# [Stored records]
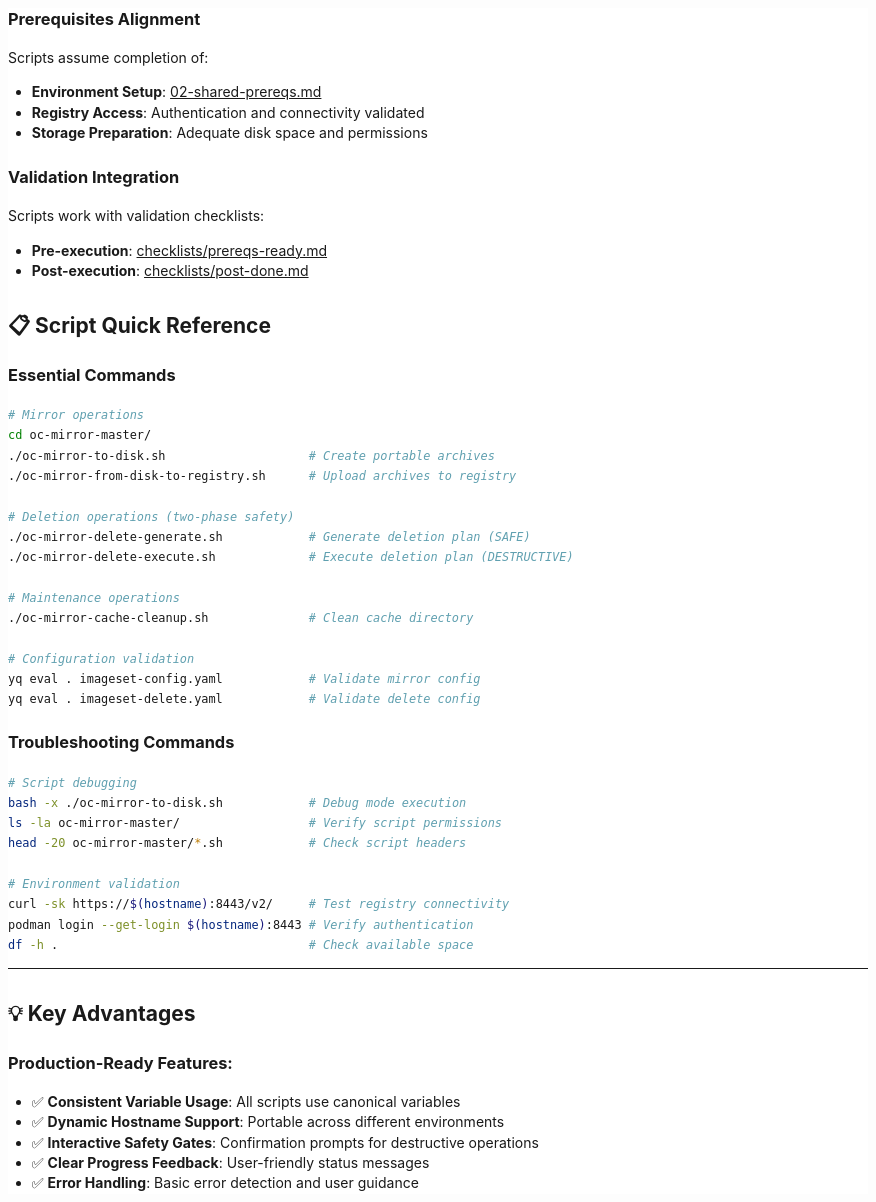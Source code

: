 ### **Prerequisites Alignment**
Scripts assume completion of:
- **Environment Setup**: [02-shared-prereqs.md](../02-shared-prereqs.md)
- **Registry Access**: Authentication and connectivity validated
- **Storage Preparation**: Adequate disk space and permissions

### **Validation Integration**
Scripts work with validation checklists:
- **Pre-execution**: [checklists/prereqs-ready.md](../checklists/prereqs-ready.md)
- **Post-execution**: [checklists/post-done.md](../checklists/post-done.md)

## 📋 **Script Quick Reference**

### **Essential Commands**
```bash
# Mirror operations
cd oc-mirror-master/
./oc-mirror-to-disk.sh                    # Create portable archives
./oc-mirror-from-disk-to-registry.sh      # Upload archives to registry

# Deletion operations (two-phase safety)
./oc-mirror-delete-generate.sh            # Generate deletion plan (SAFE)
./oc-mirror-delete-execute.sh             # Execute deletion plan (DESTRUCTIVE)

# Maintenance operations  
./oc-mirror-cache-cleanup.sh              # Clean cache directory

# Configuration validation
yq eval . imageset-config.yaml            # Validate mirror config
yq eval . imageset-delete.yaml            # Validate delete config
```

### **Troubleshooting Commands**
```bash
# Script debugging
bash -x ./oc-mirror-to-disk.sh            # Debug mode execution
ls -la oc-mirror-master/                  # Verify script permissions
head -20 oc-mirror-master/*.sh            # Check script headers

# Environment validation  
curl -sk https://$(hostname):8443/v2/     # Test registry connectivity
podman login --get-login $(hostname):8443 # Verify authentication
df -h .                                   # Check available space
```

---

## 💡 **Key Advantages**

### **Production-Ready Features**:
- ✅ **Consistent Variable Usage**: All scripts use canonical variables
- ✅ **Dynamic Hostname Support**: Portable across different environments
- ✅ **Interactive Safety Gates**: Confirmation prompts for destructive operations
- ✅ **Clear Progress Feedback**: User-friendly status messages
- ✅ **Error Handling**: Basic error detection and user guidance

# [YOUR TASK]
Throughout the data above, count the lines in which the word "master" occurs; supply the number alone.

# [SOLUTION BELOW]
3